Jan 27, 2014 — CANADA (SUN) — The vahana carriers of the demigods and goddesses, and the makaras and aquatic carriers.

Vahanas of the Goddesses

Shiva's consort, Durga (like Parvati, Uma, Chandi and Kali), uses a lion as her vehicle. The lion represents her heroic prowess. As she rides on the lion to trample down Mahisasura, she represents the subduer of vices. Durga is often shown placed between Laksmi and Sarasvati, representing mundane opulence and mundane knowledge.

Saraswati rides Hamsa the Swam, or sometimes a peacock. The swan is a symbol of spiritual purity, and those who have transcended the material nature are sometimes called supreme swans, or "paramahamsa".

Lakshmi rides on an owl named Uluka. Uluka, which means 'owl' in Sanskrit, is also one of the names of lndra, the king of the demigods, who personifies wealth, power and glory. Thus, Lakshmi, the goddess of fortune, rides on a fitting carrier. The comparison of Indra's glory to a partially blind bird speaks to the difference between material and spiritual wealth, as Lakshmi is the goddess of spiritual wisdom.

Saraswati on Hamsa and Lakshmi with Uluka

Vahanas of the Demigods

Rider on a Bird Vahana

Agni's carrier is usually depicted as a ram, and sometimes he is carried on a chariot pulled by goats.

The Supreme Personality of Godhead said, "Of lordly elephants I am Airavata", thus Airavata is the king of all elephants. Airavata (Airaawat) is the vehicle of Lord Indra, king of the demigods.

The demigods and demons (asuras) once took a sea journey. On this journey, nectar and poison were produced, and Lord Siva drank the poison. From the nectar were produced many entities, one of which was the elephant Airavata. As a result of the devas and asuras churning, the king of elephants was generated, being white, with four tusks. Airavata deified the glories of Kailasa Mountain, the glorious abode of Lord Siva.

Seated on his peacock vahana named Indranilaratha, Karttikeya is the embodiment of youth, beauty and valour. The peacock, "mayura" in Sanskrit, symbolizes Karttikeya's effulgent beauty.
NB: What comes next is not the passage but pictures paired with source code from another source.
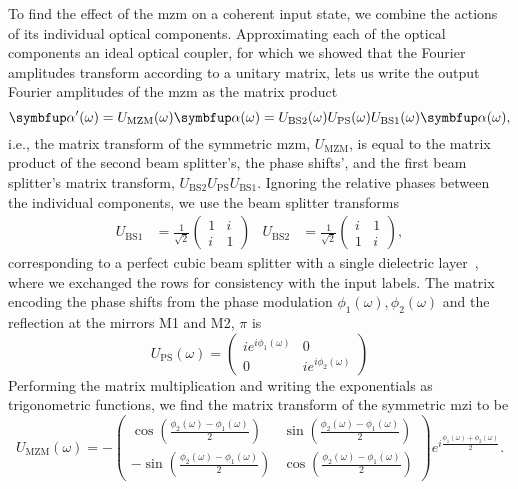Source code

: To find the effect of the \gls{mzm} on a coherent input state, we combine the actions of its individual optical components.
Approximating each of the optical components an ideal optical coupler, for which we showed that the Fourier amplitudes transform according to a unitary matrix, lets us write the output Fourier amplitudes of the \gls{mzm} as the matrix product
\begin{equation}
	\vb{\alpha}^\prime(\omega)
	=
	U_\text{MZM}(\omega)
	\vb{\alpha}(\omega)
	=
	U_\text{BS2}(\omega)
	U_\text{PS}(\omega)
	U_\text{BS1}(\omega)
	\vb{\alpha}(\omega)
	\label{eq:mzm_fourier}
	,
\end{equation}
i.e., the matrix transform of the symmetric \gls{mzm}, $U_\text{MZM}$, is equal to the matrix product of the second beam splitter's, the phase shifts', and the first beam splitter's matrix transform, $U_\text{BS2}U_\text{PS}U_\text{BS1}$.
Ignoring the relative phases between the individual components, we use the beam splitter transforms
\begin{align}
	U_\text{BS1}
	&=
	\frac{1}{\sqrt{2}}
	\begin{pmatrix}
		1 & i \\
		i & 1
	\end{pmatrix}
	&
	U_\text{BS2}
	&=
	\frac{1}{\sqrt{2}}
	\begin{pmatrix}
		i & 1 \\
		1 & i
	\end{pmatrix}
	,
\end{align}
corresponding to a perfect cubic beam splitter with a single dielectric layer~\cite[p.~139]{Gerry2005}, where we exchanged the rows for consistency with the input labels.
The matrix encoding the phase shifts from the phase modulation $\phi_1(\omega),\phi_2(\omega)$ and the reflection at the mirrors M1 and M2, $\pi$ is
\begin{equation}
	U_\text{PS}(\omega)
	=
	\begin{pmatrix}
		ie^{i\phi_1(\omega)} & 0 \\
		0 & ie^{i\phi_2(\omega)}
	\end{pmatrix}
\end{equation}
Performing the matrix multiplication and writing the exponentials as trigonometric functions, we find the matrix transform of the symmetric \gls{mzi} to be
\begin{equation}
	U_\text{MZM}(\omega)
	=
	-
	\begin{pmatrix}
		\cos\left(\frac{\phi_2(\omega)-\phi_1(\omega)}{2}\right) & \sin\left(\frac{\phi_2(\omega)-\phi_1(\omega)}{2}\right) \\
		-\sin\left(\frac{\phi_2(\omega)-\phi_1(\omega)}{2}\right) & \cos\left(\frac{\phi_2(\omega)-\phi_1(\omega)}{2}\right)
	\end{pmatrix}
	e^{i\frac{\phi_1(\omega)+\phi_2(\omega)}{2}}
	\label{eq:mzm_matrix1}
	.
\end{equation}
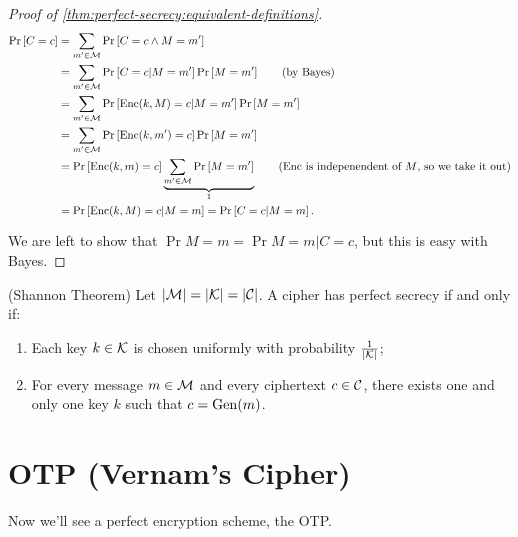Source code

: \begin{proof}[Proof of \cref{thm:perfect-secrecy:equivalent-definitions}]
	\begin{align*}
		\Pr{C = c}
		& =
		\sum_{m' \in \M} \Pr{C = c \land M = m'}
		\\
		& = 
		\sum_{m' \in \M} \Pr{C = c | M = m'} \Pr{M = m'}
		\tag{by Bayes}
		\\
		& =
		\sum_{m' \in \M} \Pr{\GenericEnc(k,M) = c | M = m'} \Pr{M = m'}
		\\
		& =
		\sum_{m' \in \M} \Pr{\GenericEnc(k,m') = c} \Pr{M = m'}
		\\
		& =
		\Pr{\GenericEnc(k, m) = c} \underbrace{\sum_{m' \in \M} \Pr{M = m'}}_{1}
		\tag{$\GenericEnc$ is indepenendent of $M$, so we take it out}
		\\
		& =
		\Pr{\GenericEnc(k,M) = c | M = m} =
		\Pr{C = c | M = m}.
	\end{align*}
	We are left to show that $\Pr{M = m} = \Pr{M = m | C = c}$, but this is easy with Bayes.
\end{proof}


\begin{theorem}(Shannon Theorem)
	Let $|\mathcal{M}| = |\mathcal{K}| = |\mathcal{C}|$. A cipher has perfect secrecy if and only if:
	\begin{enumerate}[label=(\roman*)]
		\item Each key $k \in \mathcal{K}$ is chosen uniformly with probability $\frac{1}{|\mathcal{K}|}$;
		\item For every message $m \in \mathcal{M}$ and every ciphertext $c \in \mathcal{C}$, there exists one and only one key $k$ such that $c = \mathrm{Gen}(m)$.
	\end{enumerate}
\end{theorem}

\section{\acl{OTP} (Vernam's Cipher)}

Now we'll see a perfect encryption scheme, the \ac{OTP}.



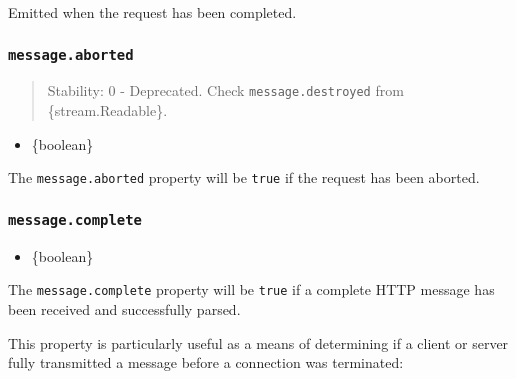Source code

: Emitted when the request has been completed.

\subsubsection{\texorpdfstring{\texttt{message.aborted}}{message.aborted}}\label{message.aborted}

\begin{quote}
Stability: 0 - Deprecated. Check \texttt{message.destroyed} from
\{stream.Readable\}.
\end{quote}

\begin{itemize}
\tightlist
\item
  \{boolean\}
\end{itemize}

The \texttt{message.aborted} property will be \texttt{true} if the
request has been aborted.

\subsubsection{\texorpdfstring{\texttt{message.complete}}{message.complete}}\label{message.complete}

\begin{itemize}
\tightlist
\item
  \{boolean\}
\end{itemize}

The \texttt{message.complete} property will be \texttt{true} if a
complete HTTP message has been received and successfully parsed.

This property is particularly useful as a means of determining if a
client or server fully transmitted a message before a connection was
terminated:

\begin{Shaded}
\begin{Highlighting}[]
\OperatorTok{=}\NormalTok{(\{}
  \OperatorTok{:} \OperatorTok{,}
  \OperatorTok{:} \OperatorTok{,}
  \OperatorTok{:} \OperatorTok{,}
\NormalTok{\}}\OperatorTok{,}\KeywordTok{=\textgreater{}}\NormalTok{ \{}
\NormalTok{()}\OperatorTok{;}
\NormalTok{(}\OperatorTok{,}\NormalTok{ () }\KeywordTok{=\textgreater{}}\NormalTok{ \{}
    \NormalTok{ (}\OperatorTok{!}\NormalTok{)}
      \NormalTok{(}
        \NormalTok{)}\OperatorTok{;}
\NormalTok{  \})}\OperatorTok{;}
\NormalTok{\})}\OperatorTok{;}
\end{Highlighting}
\end{Shaded}

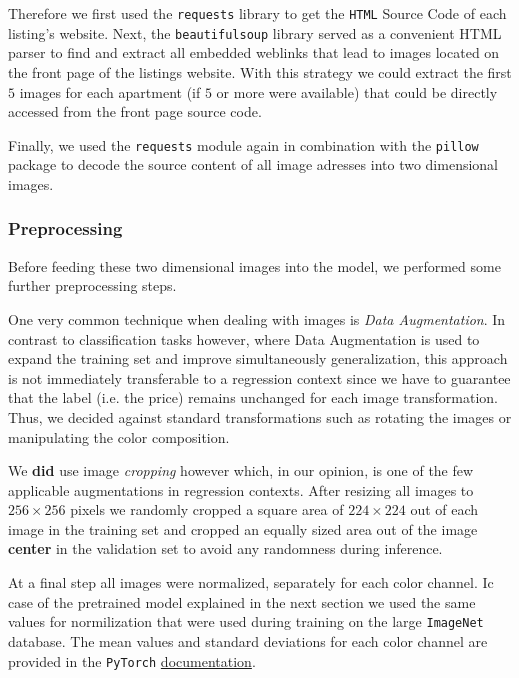 \documentclass[12pt, letterpaper]{article}
\begin{document}
Therefore we first used the \texttt{requests} library to get the \texttt{HTML} Source Code of each listing's website.
Next, the \texttt{beautifulsoup} library served as a convenient HTML parser to find and extract all embedded weblinks that lead to images located on the front page of the listings website.
With this strategy we could extract the first $5$ images for each apartment (if $5$ or more were available) that could be directly accessed from the front page source code.

Finally, we used the \texttt{requests} module again in combination with the \texttt{pillow} package to decode the source content of all image adresses into two dimensional images.


\subsubsection{Preprocessing}

Before feeding these two dimensional images into the model, we performed some further preprocessing steps.

One very common technique when dealing with images is \emph{Data Augmentation}.
In contrast to classification tasks however, where Data Augmentation is used to expand the training set and improve simultaneously generalization, this approach is not immediately transferable to a regression context since we have to guarantee that the label (i.e. the price) remains unchanged for each image transformation.
Thus, we decided against standard transformations such as rotating the images or manipulating the color composition.

We \textbf{did} use image \emph{cropping} however which, in our opinion, is one of the few applicable augmentations in regression contexts.
After resizing all images to $256 \times 256$ pixels we randomly cropped a square area of $224 \times 224$ out of each image in the training set and cropped an equally sized area out of the image \textbf{center} in the validation set to avoid any randomness during inference.

At a final step all images were normalized, separately for each color channel.
Ic case of the pretrained model explained in the next section we used the same values for normilization that were used during training on the large \texttt{ImageNet} database.
The mean values and standard deviations for each color channel are provided in the \texttt{PyTorch} \href{https://pytorch.org/vision/stable/models.html}{documentation}.
\end{document}
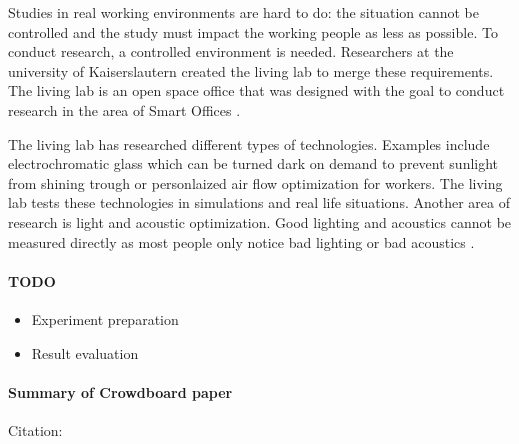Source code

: \documentclass[english]{tktltiki}
\begin{document}
Studies in real working environments are hard to do: the situation cannot be controlled and the 
study must impact the working people as less as possible. To conduct research, a controlled 
environment is needed. Researchers at the university of Kaiserslautern created the living lab to 
merge these requirements. The living lab is an open space office that was designed with the goal to 
conduct research in the area of Smart Offices \cite{living-lab}.


The living lab has researched different types of technologies. Examples include electrochromatic 
glass which can be turned dark on demand to prevent sunlight from shining trough or personlaized air 
flow optimization for workers. The living lab tests these technologies in simulations and real life 
situations. Another area of research is light and acoustic optimization. Good lighting and acoustics 
cannot be measured directly as most people only notice bad lighting or bad acoustics \cite{living-lab}.


\paragraph{TODO}
\begin{itemize}
  \item Experiment preparation
  \item Result evaluation
\end{itemize}

\paragraph{Summary of Crowdboard paper} Citation: \cite{crowdboard}
\end{document}
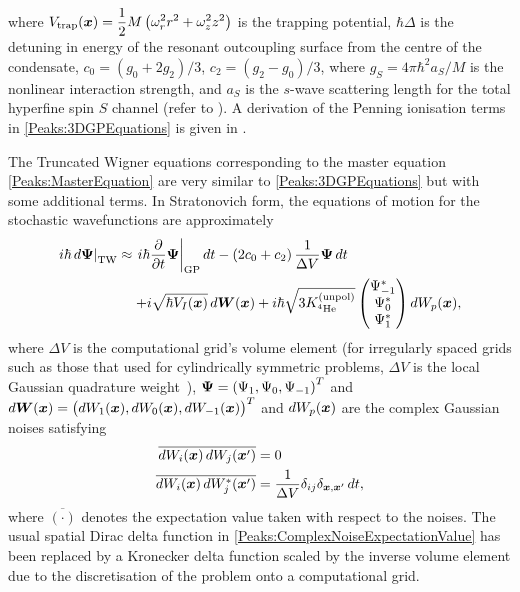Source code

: where $\displaystyle V_\text{trap}(\bm{x}) = \frac{1}{2} M \left(\omega_r^2 r^2 + \omega_z^2 z^2 \right)$ is the trapping potential, $\hbar \Delta$ is the detuning in energy of the resonant outcoupling surface from the centre of the condensate, $c_0 = (g_0 + 2 g_2)/3$, $c_2 = (g_2 - g_0)/3$, where $g_S = 4 \pi \hbar^2 a_S/M$ is the nonlinear interaction strength, and $a_S$ is the $s$-wave scattering length for the total hyperfine spin $S$ channel (refer to ). A derivation of the Penning ionisation terms in \eqref{Peaks:3DGPEquations} is given in .

The Truncated Wigner equations corresponding to the master equation \eqref{Peaks:MasterEquation} are very similar to \eqref{Peaks:3DGPEquations} but with some additional terms. In Stratonovich form, the equations of motion for the stochastic wavefunctions are approximately
\begin{align}
    \label{Peaks:3DTWEquations}
    \begin{split}
        \left. i \hbar \,d\vect{\Psi}\right|_\text{TW} &\approx \left. i \hbar \frac{\partial }{\partial t}\vect{\Psi}\right|_\text{GP} dt - \left(2 c_0 + c_2 \right)\frac{1}{\Delta V}\vect{\Psi}\, dt\\
        &\relphantom{\approx} + i\sqrt{ \hbar V_I(\vect{x})} \,d\vect{W}(\vect{x}) + i \hbar\sqrt{3 \Kunpol}
        \begin{pmatrix}
            \Psi_{-1}^*\\
            \Psi_0^*\\
            \Psi_1^*
        \end{pmatrix} dW_p(\vect{x}),
    \end{split}
\end{align}
where $\Delta V$ is the computational grid's volume element (for irregularly spaced grids such as those that used for cylindrically symmetric problems, $\Delta V$ is the local Gaussian quadrature weight~\citep{Ronen:2006}), $\bm{\Psi} = \left(\Psi_1, \Psi_0, \Psi_{-1} \right)^T$ and $d \bm{W}(\bm{x}) = \big(dW_1(\bm{x}), dW_0(\bm{x}), dW_{-1}(\bm{x})\big)^T$ and $dW_p(\bm{x})$ are the complex Gaussian noises satisfying
\begin{align}
    \overline{dW_i(\vect{x})\, dW_j(\vect{x}')} &= 0 \\
    \overline{dW_i(\vect{x})\, dW_j^*(\vect{x}')} &= \frac{1}{\Delta V}\delta_{ij}\delta_{\vect{x},\vect{x}'}\,dt, \label{Peaks:ComplexNoiseExpectationValue}
\end{align}
where $\overline{(\cdot)}$ denotes the expectation value taken with respect to the noises. The usual spatial Dirac delta function in \eqref{Peaks:ComplexNoiseExpectationValue} has been replaced by a Kronecker delta function scaled by the inverse volume element due to the discretisation of the problem onto a computational grid.

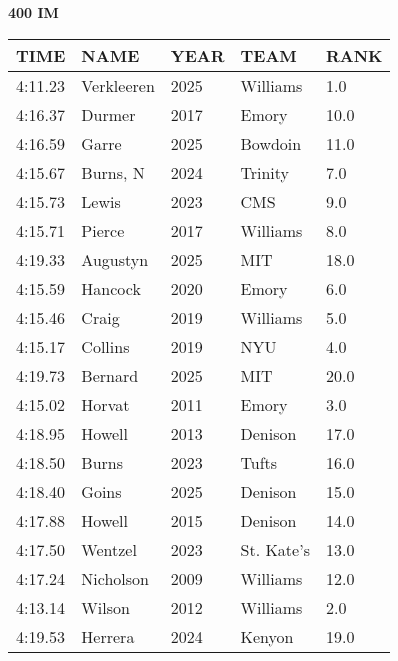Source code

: \begin{center}
\begin{minipage}[t]{0.7\textwidth}
\centering
\textbf{400 IM}\\[0.05cm]
\begin{tabular}{@{}p{1.8cm}p{2.8cm}p{1.2cm}p{1.4cm}p{0.8cm}@{}}
\hline
\textbf{TIME} & \textbf{NAME} & \textbf{YEAR} & \textbf{TEAM} & \textbf{RANK} \\
\hline
4:11.23 & Verkleeren & 2025 & Williams & 1.0 \\
4:16.37 & Durmer & 2017 & Emory & 10.0 \\
4:16.59 & Garre & 2025 & Bowdoin & 11.0 \\
4:15.67 & Burns, N & 2024 & Trinity & 7.0 \\
4:15.73 & Lewis & 2023 & CMS & 9.0 \\
4:15.71 & Pierce & 2017 & Williams & 8.0 \\
4:19.33 & Augustyn & 2025 & MIT & 18.0 \\
4:15.59 & Hancock & 2020 & Emory & 6.0 \\
4:15.46 & Craig & 2019 & Williams & 5.0 \\
4:15.17 & Collins & 2019 & NYU & 4.0 \\
4:19.73 & Bernard & 2025 & MIT & 20.0 \\
4:15.02 & Horvat & 2011 & Emory & 3.0 \\
4:18.95 & Howell & 2013 & Denison & 17.0 \\
4:18.50 & Burns & 2023 & Tufts & 16.0 \\
4:18.40 & Goins & 2025 & Denison & 15.0 \\
4:17.88 & Howell & 2015 & Denison & 14.0 \\
4:17.50 & Wentzel & 2023 & St. Kate's & 13.0 \\
4:17.24 & Nicholson & 2009 & Williams & 12.0 \\
4:13.14 & Wilson & 2012 & Williams & 2.0 \\
4:19.53 & Herrera & 2024 & Kenyon & 19.0 \\
\hline
\end{tabular}
\end{minipage}
\end{center}

\vspace{0.4cm}

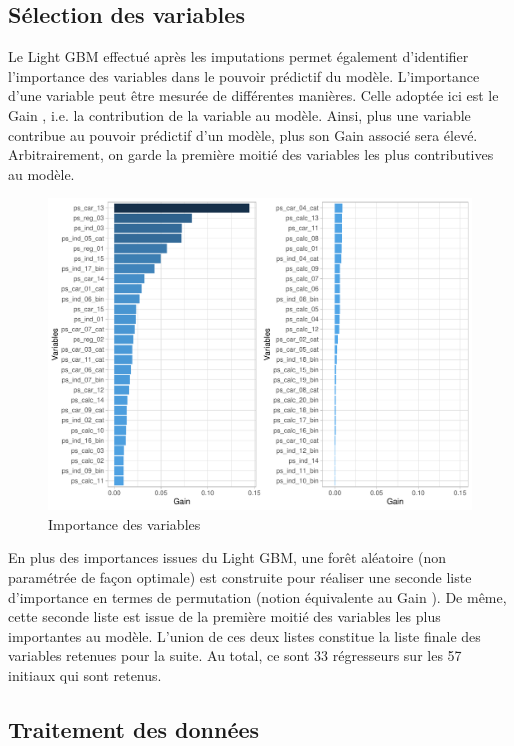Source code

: \documentclass[french]{article}
\begin{document}
\begin{multicols}{2}
\subsection{Sélection des variables}

Le Light GBM effectué après les imputations permet également d'identifier l'importance des variables dans le pouvoir prédictif du modèle. L'importance d'une variable peut être mesurée de différentes manières. Celle adoptée ici est le \og Gain \fg{}, i.e. la contribution de la variable au modèle. Ainsi, plus une variable contribue au pouvoir prédictif d'un modèle, plus son \og Gain \fg{} associé sera élevé. Arbitrairement, on garde la première moitié des variables les plus contributives au modèle.

\begin{figure}[H] \centering
  \includegraphics[width = \columnwidth]{img/var_imp_lgb}
  \caption{Importance des variables}
\end{figure}


En plus des importances issues du Light GBM, une forêt aléatoire (non paramétrée de façon optimale) est construite pour réaliser une seconde liste d'importance en termes de \og permutation \fg{} (notion équivalente au \og Gain \fg{}). De même, cette seconde liste est issue de la première moitié des variables les plus importantes au modèle. L'union de ces deux listes constitue la liste finale des variables retenues pour la suite. Au total, ce sont 33 régresseurs sur les 57 initiaux qui sont retenus.


\subsection{Traitement des données}


\end{multicols}
\end{document}
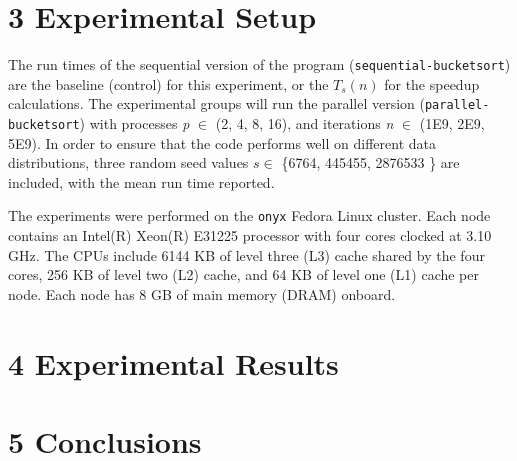 \documentclass{bsu-ms}
\begin{document}
\section*{3 Experimental Setup}

The run times of the sequential version of the program (\texttt{sequential-bucketsort}) are the baseline (control) for this experiment, or the $T_s(n)$ for the speedup calculations. The experimental groups will run the parallel version (\texttt{parallel-bucketsort}) with processes \textit{p} $\in$ (2, 4, 8, 16), and iterations \textit{n} $\in$ (1E9, 2E9, 5E9). In order to ensure that the code performs well on different data distributions, three random seed values $s \in$ \{6764, 445455, 2876533 \} are included, with the mean run time reported.

The experiments were performed on the \texttt{onyx} Fedora Linux cluster. Each node  contains an Intel(R) Xeon(R) E31225 processor with four cores clocked at 3.10 GHz. The CPUs include 6144 KB of level three (L3) cache shared by the four cores, 256 KB of level two (L2) cache, and 64 KB of level one (L1) cache per node. Each node has 8 GB of main memory (DRAM) onboard.

\section*{4 Experimental Results}


\section*{5 Conclusions}
\end{document}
Karttikeya is the second son of Siva, the brother of Ganesha. A great Mahadeva worshiped in all parts of India and the world, he is also known as Murugan, Kumara, Skanda, Shanmukhanatha and Subramanya. All these forms are depicted as riding on or being associated with, the peacock.

Vayu, the god of wind, rides an antelope, and is sometimes transported in a shining chariot pulled by two, forty-nine, or a thousand horses.

Lord Yamaraja's vehicle is a water buffalo. Yama is usually depicted with green skin, two or four arms holding a gada (club) and riding on a black buffalo. Yama's Buddhist counterpart has the head of a buffalo and rides a blue bull.

Makaras and the Aquatic Carriers

Yamnua devi and Water Horse

The Supreme Personality of Godhead said, "Of all the aquatics, I am the makara". Numerous demigods and deities who are associated with water have makaras as their carriers. Varuna (Praceta), the predominating deity of the waters, rides a makara, as does Kamadeva, who sometimes rides a parrot. The Triveni devi ride sea creatures, with Yamuna on a turtle or fish, and Saraswati and Ganga Ma on makaras.

Triveni devi
Yamuna on Turtle, with Ganga and Saraswati makaras

Makaras are sometimes depicted in the form of a crocodile or alligator, as in the case of Lord Varuna's vehicle. Ganga Ma's makara is sometimes depicted with the head of an elephant and the body of a fish. In eastern astrology, the makara is often translated as a 'Water Horse', which corresponds to the western astrological sign of Capricorn, depicted as having the head of a goat and the body of a fish.